Not one of them is checking the daily mail for acceptance or rejection letters. Not one of them composed an essay about their unique talents and why they should be accepted in a university. And not one of them is taking on many thousands of dollars of debt to continue their education.
To them I say congratulations - welcome to the workforce - and believe it or not, no matter how much you looked forward to graduating, you will miss those carefree high school days.,0,7686104.column


Kathy said...

Renee -- I was one of those people who went straight into the workforce after high school. No waiting for acceptance letters for me. My father ran a successful small business on a high school education, and neither of my parents thought college guaranteed future success.

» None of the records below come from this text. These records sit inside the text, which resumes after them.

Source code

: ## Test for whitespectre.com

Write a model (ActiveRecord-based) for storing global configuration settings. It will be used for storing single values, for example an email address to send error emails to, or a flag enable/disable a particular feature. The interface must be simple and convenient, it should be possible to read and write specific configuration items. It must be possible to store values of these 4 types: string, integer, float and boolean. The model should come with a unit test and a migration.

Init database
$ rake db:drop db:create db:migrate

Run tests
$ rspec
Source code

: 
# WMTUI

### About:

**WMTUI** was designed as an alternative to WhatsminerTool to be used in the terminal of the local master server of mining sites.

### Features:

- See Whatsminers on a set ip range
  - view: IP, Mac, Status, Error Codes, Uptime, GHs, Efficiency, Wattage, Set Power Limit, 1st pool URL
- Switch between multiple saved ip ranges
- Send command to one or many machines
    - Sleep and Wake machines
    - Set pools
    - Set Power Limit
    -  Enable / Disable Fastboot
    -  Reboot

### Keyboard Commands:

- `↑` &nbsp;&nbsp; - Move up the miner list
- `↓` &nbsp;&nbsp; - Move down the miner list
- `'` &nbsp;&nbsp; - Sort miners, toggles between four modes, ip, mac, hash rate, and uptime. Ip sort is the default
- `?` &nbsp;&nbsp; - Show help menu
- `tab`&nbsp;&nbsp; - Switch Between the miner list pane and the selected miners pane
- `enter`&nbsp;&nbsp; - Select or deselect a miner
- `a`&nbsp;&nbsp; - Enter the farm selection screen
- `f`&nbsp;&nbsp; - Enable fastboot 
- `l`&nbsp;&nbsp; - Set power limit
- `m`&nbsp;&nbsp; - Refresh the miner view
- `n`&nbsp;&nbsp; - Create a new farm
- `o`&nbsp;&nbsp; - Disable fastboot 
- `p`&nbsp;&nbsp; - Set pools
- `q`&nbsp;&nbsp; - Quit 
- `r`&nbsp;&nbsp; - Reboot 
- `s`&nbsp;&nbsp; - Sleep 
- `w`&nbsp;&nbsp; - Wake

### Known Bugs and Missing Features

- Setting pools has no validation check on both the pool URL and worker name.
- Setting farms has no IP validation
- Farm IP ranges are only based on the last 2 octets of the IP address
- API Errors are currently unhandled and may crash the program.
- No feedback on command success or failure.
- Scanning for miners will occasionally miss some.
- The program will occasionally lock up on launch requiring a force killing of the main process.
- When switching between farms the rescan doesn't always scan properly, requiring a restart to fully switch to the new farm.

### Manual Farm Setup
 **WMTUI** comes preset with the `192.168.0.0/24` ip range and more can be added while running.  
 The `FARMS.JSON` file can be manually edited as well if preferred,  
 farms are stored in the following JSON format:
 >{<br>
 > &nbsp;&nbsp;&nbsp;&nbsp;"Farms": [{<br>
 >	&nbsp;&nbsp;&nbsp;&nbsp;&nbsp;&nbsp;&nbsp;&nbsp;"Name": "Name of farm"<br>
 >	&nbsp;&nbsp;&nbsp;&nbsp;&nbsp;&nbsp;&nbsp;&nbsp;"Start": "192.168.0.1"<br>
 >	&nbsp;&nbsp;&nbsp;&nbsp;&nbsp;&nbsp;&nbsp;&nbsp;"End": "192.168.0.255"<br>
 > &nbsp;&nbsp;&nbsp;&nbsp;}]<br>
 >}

However, after gaining employment at a university, I took quick and full advantage of the tuition benefits offered me. I absolutely knew that I wouldn't be able to get very far without a college degree. So while not every child goes to college at the age of 18, it's not an idea they should sweep under a rug forever. Sooner or later, they'll find out it's not just a worthy pursuit; it's an investment with high dividends if they make the most of it.

renee said...

I think your point is a good one, and one that gets lost in the frenzy of senior year these days. Not everyone is prepared or ready at age 18 to enter another educational setting directly from high school. And since many employers to help with tuition reimbursement, working and getting help with the costs through an employer could be the best choice someone makes.
Thanks for your comment.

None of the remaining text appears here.